To fetch the contents for this article, the following url suffices:
http://en.wikipedia.org/w/api.php? format=xml&action=query&titles=Web%20service&prop=revisions&rvprop=content
A request to this url will return an xml document which includes the
current wiki markup for the page titled “Web service”. As the request
parameters indicate, these requests are highly configurable. For
example, other formats than xml, such as json, are possible. For a full
list of available parameters, visit http://en.wikipedia.org/w/api.php.
We are not going to construct these urls ourselves. We are going to use bliki, the Java wikipedia API library instead.

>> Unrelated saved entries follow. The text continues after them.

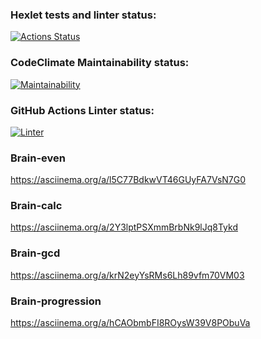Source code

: ### Hexlet tests and linter status:
[![Actions Status](https://github.com/petrovanna/backend-project-lvl1/workflows/hexlet-check/badge.svg)](https://github.com/petrovanna/backend-project-lvl1/actions)

### CodeClimate Maintainability status:
[![Maintainability](https://api.codeclimate.com/v1/badges/9815b59dacaa03280837/maintainability)](https://codeclimate.com/github/petrovanna/backend-project-lvl1/maintainability)

### GitHub Actions Linter status:
[![Linter](https://github.com/petrovanna/backend-project-lvl1/workflows/Linter/badge.svg)](https://github.com/petrovanna/backend-project-lvl1/actions/workflows/lint.yml)

### Brain-even
https://asciinema.org/a/l5C77BdkwVT46GUyFA7VsN7G0

### Brain-calc
https://asciinema.org/a/2Y3lptPSXmmBrbNk9lJq8Tykd

### Brain-gcd
https://asciinema.org/a/krN2eyYsRMs6Lh89vfm70VM03

### Brain-progression
https://asciinema.org/a/hCAObmbFI8ROysW39V8PObuVa

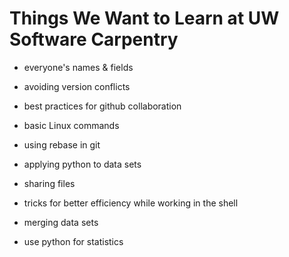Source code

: # Things We Want to Learn at UW Software Carpentry

- everyone's names & fields

- avoiding version conflicts

- best practices for github collaboration

- basic Linux commands

- using rebase in git

- applying python to data sets

- sharing files 

- tricks for better efficiency while working in the shell

- merging data sets

- use python for statistics 
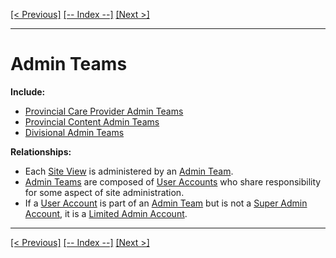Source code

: [[< Previous]](admin_jurisdictions.md) [[-- Index --]](entity_class_index.md) [[Next >]](allied_health_providers.md)
___
# Admin Teams

**Include:**
  * [Provincial Care Provider Admin Teams](provincial_care_provider_admin_teams.md)  
  * [Provincial Content Admin Teams](provincial_content_admin_teams.md)  
  * [Divisional Admin Teams](divisional_admin_teams.md)  

**Relationships:**
  * Each [Site View](site_views.md) is administered by an [Admin Team](admin_teams.md).
  * [Admin Teams](admin_teams.md) are composed of [User Accounts](user_accounts.md) who share responsibility for some aspect of site administration.
  * If a [User Account](user_accounts.md) is part of an [Admin Team](admin_teams.md) but is not a [Super Admin Account](super_admin_accounts.md), it is a [Limited Admin Account](limited_admin_accounts.md).

___
[[< Previous]](admin_jurisdictions.md) [[-- Index --]](entity_class_index.md) [[Next >]](allied_health_providers.md)
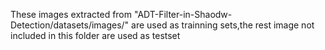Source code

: These images extracted from "ADT-Filter-in-Shaodw-Detection/datasets/images/" are used as trainning sets,the rest image not included in this folder are used as testset
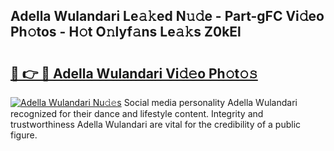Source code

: ## Adella Wulandari Le𝚊𝚔ed N𝚞𝚍e - Part-gFC Vi𝚍eo Ph𝚘tos - H𝚘t O𝚗lyf𝚊ns Le𝚊𝚔s Z0kEl

# <h2><a href="http://hf650cu.feru.top/?c=Adella+Wulandari">🔗 👉 🔴 Adella Wulandari Vi𝚍𝚎o Ph𝚘t𝚘𝚜</a></h2>

[![Adella Wulandari Nu𝚍𝚎s](https://i.imgur.com/0TWrTi3.gif)](http://hf650cu.feru.top/?c=Adella+Wulandari)
Social media personality Adella Wulandari recognized for their dance and lifestyle content. Integrity and trustworthiness Adella Wulandari are vital for the credibility of a public figure. 
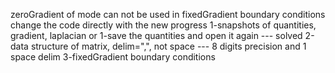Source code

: zeroGradient of mode can not be used in fixedGradient boundary conditions
change the code directly with the new progress
1-snapshots of quantities, gradient, laplacian 
or 1-save the quantities and open it again
    --- solved
2-data structure of matrix, delim=",", not space
    --- 8 digits precision and 1 space delim 
3-fixedGradient boundary conditions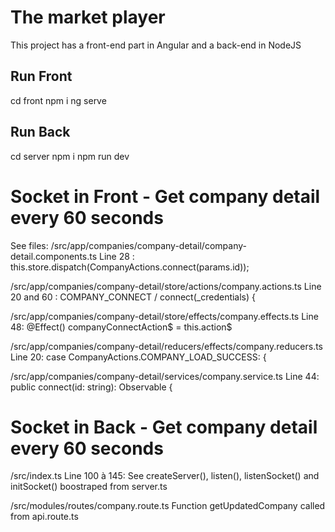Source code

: # The market player

This project has a front-end part in Angular and a back-end in NodeJS

## Run Front

cd front
npm i
ng serve

## Run Back

cd server
npm i
npm run dev

# Socket in Front - Get company detail every 60 seconds

See files:
/src/app/companies/company-detail/company-detail.components.ts
Line 28 : this.store.dispatch(<Action>CompanyActions.connect(params.id));

/src/app/companies/company-detail/store/actions/company.actions.ts
Line 20 and 60 :   COMPANY_CONNECT  /   connect(_credentials) {

/src/app/companies/company-detail/store/effects/company.effects.ts
Line 48: @Effect() companyConnectAction$ = this.action$

/src/app/companies/company-detail/reducers/effects/company.reducers.ts
Line 20: case CompanyActions.COMPANY_LOAD_SUCCESS: {

/src/app/companies/company-detail/services/company.service.ts
Line 44: public connect(id: string): Observable<any> {


# Socket in Back - Get company detail every 60 seconds
/src/index.ts
Line 100 à 145: See createServer(), listen(), listenSocket() and initSocket() boostraped from server.ts

/src/modules/routes/company.route.ts
Function getUpdatedCompany called from api.route.ts
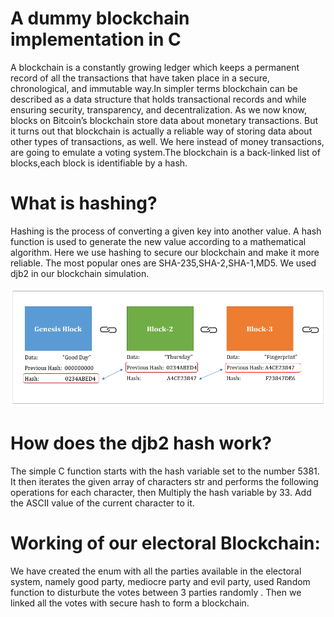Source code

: # A dummy blockchain implementation in C

A blockchain is a constantly growing ledger which keeps a permanent record of all the transactions that have taken place in a secure, chronological, and immutable way.In simpler terms blockchain can be described as a data structure that holds transactional records and while ensuring security, transparency, and decentralization. As we now know, blocks on Bitcoin’s blockchain store data about monetary transactions. But it turns out that blockchain is actually a reliable way of storing data about other types of transactions, as well. We here instead of money transactions, are going to emulate a voting system.The blockchain is a back-linked list of blocks,each block is identifiable by a hash.

# What is hashing?

Hashing is the process of converting a given key into another value. A hash function is used to generate the new value according to a mathematical algorithm. Here we use hashing to secure our blockchain and make it more reliable. The most popular ones are SHA-235,SHA-2,SHA-1,MD5. We used djb2 in our blockchain simulation.

![Screenshot of working of hashing](/Hashing.png)


# How does the djb2 hash work?

The simple C function starts with the hash variable set to the number 5381. It then iterates the given array of characters str and performs the following operations for each character, then Multiply the hash variable by 33. Add the ASCII value of the current character to it.

# Working of our electoral Blockchain:

We have created the enum with all the parties available in the electoral system, namely good party, mediocre party and evil party, used Random function to disturbute the votes between 3 parties randomly . Then we linked all the votes with secure hash to form a blockchain.













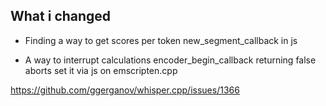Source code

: ## What i changed

* Finding a way to get scores per token
  new_segment_callback in js

* A way to interrupt calculations
  encoder_begin_callback returning false aborts
  set it via js on emscripten.cpp




https://github.com/ggerganov/whisper.cpp/issues/1366
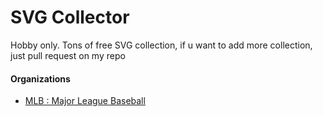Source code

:# SVG Collector

<p>Hobby only. Tons of free SVG collection, if u want to add more collection, just pull request on my repo</p>



<h4>Organizations</h4>

- [MLB : Major League Baseball](svg-collector/blob/main/organizations/mlb.svg)
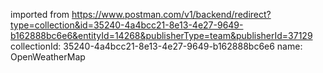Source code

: imported from https://www.postman.com/v1/backend/redirect?type=collection&id=35240-4a4bcc21-8e13-4e27-9649-b162888bc6e6&entityId=14268&publisherType=team&publisherId=37129
collectionId: 35240-4a4bcc21-8e13-4e27-9649-b162888bc6e6
name: OpenWeatherMap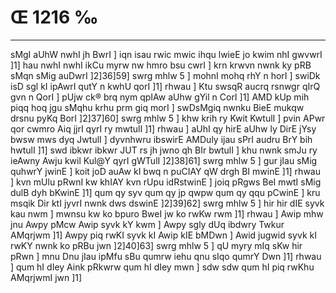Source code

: # Œ 1216 ‰
---
sMgI aUhW nwhI jh BwrI ] iqn isau rwic mwic ihqu lwieE jo kwim nhI
gwvwrI ]1] hau nwhI nwhI ikCu myrw nw hmro bsu cwrI ] krn krwvn
nwnk ky pRB sMqn sMig auDwrI ]2]36]59] swrg mhlw 5 ] mohnI mohq
rhY n horI ] swiDk isD sgl kI ipAwrI qutY n kwhU qorI ]1] rhwau ]
Ktu swsqR aucrq rsnwgr qIrQ gvn n QorI ] pUjw ck® brq nym qpIAw
aUhw gYil n CorI ]1] AMD kUp mih piqq hoq jgu sMqhu krhu prm giq
morI ] swDsMgiq nwnku BieE mukqw drsnu pyKq BorI ]2]37]60] swrg
mhlw 5 ] khw krih ry Kwit KwtulI ] pvin APwr qor cwmro Aiq jjrI
qyrI ry mwtulI ]1] rhwau ] aUhI qy hirE aUhw ly DirE jYsy bwsw mws dyq
JwtulI ] dyvnhwru ibswirE AMDuly ijau sPrI audru BrY bih hwtulI ]1]
swd ibkwr ibkwr JUT rs jh jwno qh BIr bwtulI ] khu nwnk smJu ry
ieAwny Awju kwil Kul@Y qyrI gWTulI ]2]38]61] swrg mhlw 5 ] gur
jIau sMig quhwrY jwinE ] koit joD auAw kI bwq n puCIAY qW drgh BI
mwinE ]1] rhwau ] kvn mUlu pRwnI kw khIAY kvn rUpu idRstwinE ] joiq
pRgws BeI mwtI sMig dulB dyh bKwinE ]1] qum qy syv qum qy jp qwpw
qum qy qqu pCwinE ] kru msqik Dir ktI jyvrI nwnk dws dswinE
]2]39]62] swrg mhlw 5 ] hir hir dIE syvk kau nwm ] mwnsu kw
ko bpuro BweI jw ko rwKw rwm ]1] rhwau ] Awip mhw jnu Awpy pMcw Awip
syvk kY kwm ] Awpy sgly dUq ibdwry Twkur AMqrjwm ]1] Awpy piq rwKI
syvk kI Awip kIE bMDwn ] Awid jugwid syvk kI rwKY nwnk ko pRBu jwn
]2]40]63] swrg mhlw 5 ] qU myry mIq sKw hir pRwn ] mnu Dnu jIau
ipMfu sBu qumrw iehu qnu sIqo qumrY Dwn ]1] rhwau ] qum hI dIey Aink
pRkwrw qum hI dIey mwn ] sdw sdw qum hI piq rwKhu AMqrjwmI jwn ]1]
####
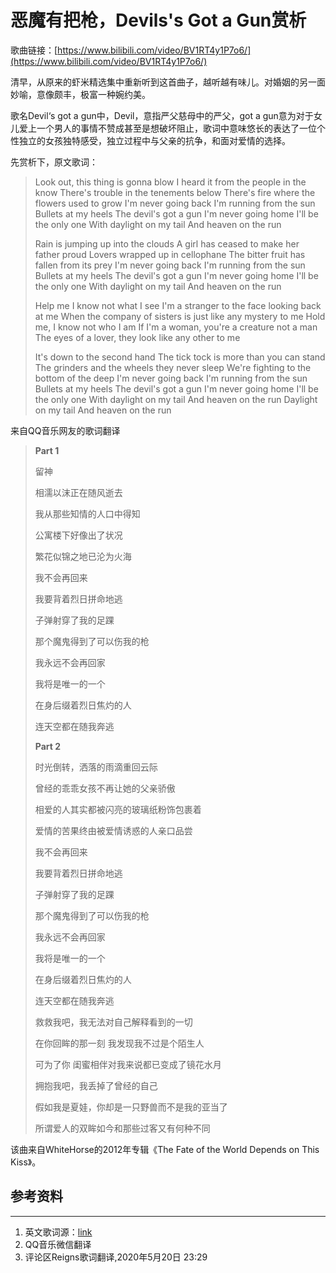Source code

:# 恶魔有把枪，Devils's Got a Gun赏析


歌曲链接：[https://www.bilibili.com/video/BV1RT4y1P7o6/](https://www.bilibili.com/video/BV1RT4y1P7o6/)

清早，从原来的虾米精选集中重新听到这首曲子，越听越有味儿。对婚姻的另一面妙喻，意像颇丰，极富一种婉约美。

歌名Devil‘s got a gun中，Devil，意指严父慈母中的严父，got a gun意为对于女儿爱上一个男人的事情不赞成甚至是想破坏阻止，歌词中意味悠长的表达了一位个性独立的女孩独特感受，独立过程中与父亲的抗争，和面对爱情的选择。

先赏析下，原文歌词：

> Look out, this thing is gonna blow
> I heard it from the people in the know
> There's trouble in the tenements below
> There's fire where the flowers used to grow
> I'm never going back
> I'm running from the sun
> Bullets at my heels
> The devil's got a gun
> I'm never going home
> I'll be the only one
> With daylight on my tail
> And heaven on the run
>
> Rain is jumping up into the clouds
> A girl has ceased to make her father proud
> Lovers wrapped up in cellophane
> The bitter fruit has fallen from its prey
> I'm never going back
> I'm running from the sun
> Bullets at my heels
> The devil's got a gun
> I'm never going home
> I'll be the only one
> With daylight on my tail
> And heaven on the run
>
> Help me I know not what I see
> I'm a stranger to the face looking back at me
> When the company of sisters is just like any mystery to me
> Hold me, I know not who I am
> If I'm a woman, you're a creature not a man
> The eyes of a lover, they look like any other to me
>
> It's down to the second hand
> The tick tock is more than you can stand
> The grinders and the wheels they never sleep
> We're fighting to the bottom of the deep
> I'm never going back
> I'm running from the sun
> Bullets at my heels
> The devil's got a gun
> I'm never going home
> I'll be the only one
> With daylight on my tail
> And heaven on the run
> Daylight on my tail
> And heaven on the run

来自QQ音乐网友的歌词翻译

> **Part 1**
>
> 留神
>
> 相濡以沫正在随风逝去
>
> 我从那些知情的人口中得知
>
> 公寓楼下好像出了状况
>
> 繁花似锦之地已沦为火海
>
> 我不会再回来
>
> 我要背着烈日拼命地逃
>
> 子弹射穿了我的足踝
>
> 那个魔鬼得到了可以伤我的枪
>
> 我永远不会再回家
>
> 我将是唯一的一个
>
> 在身后缀着烈日焦灼的人
>
> 连天空都在随我奔逃
>
> **Part 2**
>
> 时光倒转，洒落的雨滴重回云际
>
> 曾经的乖乖女孩不再让她的父亲骄傲
>
> 相爱的人其实都被闪亮的玻璃纸粉饰包裹着
>
> 爱情的苦果终由被爱情诱惑的人亲口品尝
>
> 我不会再回来
>
> 我要背着烈日拼命地逃
>
> 子弹射穿了我的足踝
>
> 那个魔鬼得到了可以伤我的枪
>
> 我永远不会再回家
>
> 我将是唯一的一个
>
> 在身后缀着烈日焦灼的人
>
> 连天空都在随我奔逃
>
> 救救我吧，我无法对自己解释看到的一切
>
> 在你回眸的那一刻 我发现我不过是个陌生人
>
> 可为了你 闺蜜相伴对我来说都已变成了镜花水月
>
> 拥抱我吧，我丢掉了曾经的自己
>
> 假如我是夏娃，你却是一只野兽而不是我的亚当了
>
> 所谓爱人的双眸如今和那些过客又有何种不同

该曲来自WhiteHorse的2012年专辑《The Fate of the World Depends on This Kiss》。

## 参考资料

----

1. 英文歌词源：[link](https://www.lyrics.com/lyric/30447090/Whitehorse/Devil%27s+Got+A+Gun)
2. QQ音乐微信翻译
3. 评论区Reigns歌词翻译,2020年5月20日 23:29   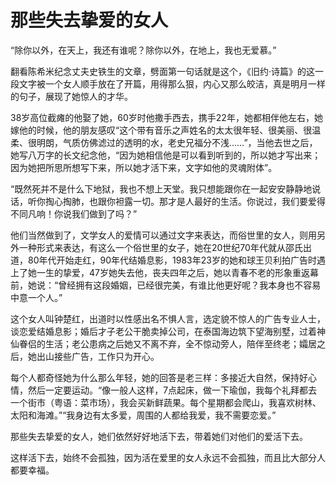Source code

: # 那些失去挚爱的女人

“除你以外，在天上，我还有谁呢？除你以外，在地上，我也无爱慕。”

翻看陈希米纪念丈夫史铁生的文章，劈面第一句话就是这个，《旧约·诗篇》的这一段文字被一个女人顺手放在了开篇，用得那么狠，内心又那么皎洁，真是明月一样的句子，展现了她惊人的才华。

38岁高位截瘫的他娶了她，60岁时他撒手西去，携手22年，她都相伴他左右，她嫁他的时候，他的朋友感叹“这个带有音乐之声姓名的太太很年轻、很美丽、很温柔、很明朗，气质仿佛滤过的透明的水，老史兄福分不浅……”，当他去世之后，她写八万字的长文纪念他，“因为她相信他是可以看到听到的，所以她才写出来；因为她把所思所想写下来，所以她才活下来，文字如他的灵魂附体”。

“既然死并不是什么下地狱，我也不想上天堂。我只想能跟你在一起安安静静地说话，听你掏心掏肺，也跟你袒露一切。那才是人最好的生活。你说过，我们要爱得不同凡响！你说我们做到了吗？”

他们当然做到了，文学女人的爱情可以通过文字来表达，而俗世里的女人，则用另外一种形式来表达，有这么一个俗世里的女子，她在20世纪70年代就从邵氏出道，80年代开始走红，90年代结婚息影，1983年23岁的她和球王贝利拍广告时遇上了她一生的挚爱，47岁她失去他，丧夫四年之后，她以青春不老的形象重返幕前，她说：“曾经拥有这段婚姻，已经很完美，有谁比他更好呢？我本身也不容易中意一个人。”

这个女人叫钟楚红，出道时以性感出名不惧人言，选定貌不惊人的广告专业人士，谈恋爱结婚息影；婚后才子老公干脆卖掉公司，在泰国海边筑下望海别墅，过着神仙眷侣的生活；老公患病之后她又不离不弃，全不惊动旁人，陪伴至终老；孀居之后，她出山接些广告，工作只为开心。

每个人都奇怪她为什么那么年轻，她的回答是老三样：多接近大自然，保持好心情，然后一定要运动。“像一般人这样，7点起床，做一下瑜伽，我每个礼拜都去一个街市（粤语：菜市场），我会买新鲜蔬果。每个星期都会爬山，我喜欢树林、太阳和海滩。”“我身边有太多爱，周围的人都给我爱，我不需要恋爱。”

那些失去挚爱的女人，她们依然好好地活下去，带着她们对他们的爱活下去。

这样活下去，始终不会孤独，因为活在爱里的女人永远不会孤独，而且比大部分人都要幸福。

Getting the Java Wikipedia API lib
If you are using Maven you need to add the following repository to your pom:
<repository> <id>info-bliki-repository</id> <url>http://gwtwiki.googlecode.com/svn/maven-repository/</url> <releases> <enabled>true</enabled> </releases> </repository>
together with the following dependency:
<!-- bliki --> <dependency> <groupId>info.bliki.wiki</groupId> <artifactId>bliki-core</artifactId> <version>3.0.17</version> </dependency>
and if you want the addons:
<dependency> <groupId>info.bliki.wiki</groupId> <artifactId>bliki-addons</artifactId> <version>3.0.17</version> </dependency>
If you are not using Maven, just grab the jar from the linked project page.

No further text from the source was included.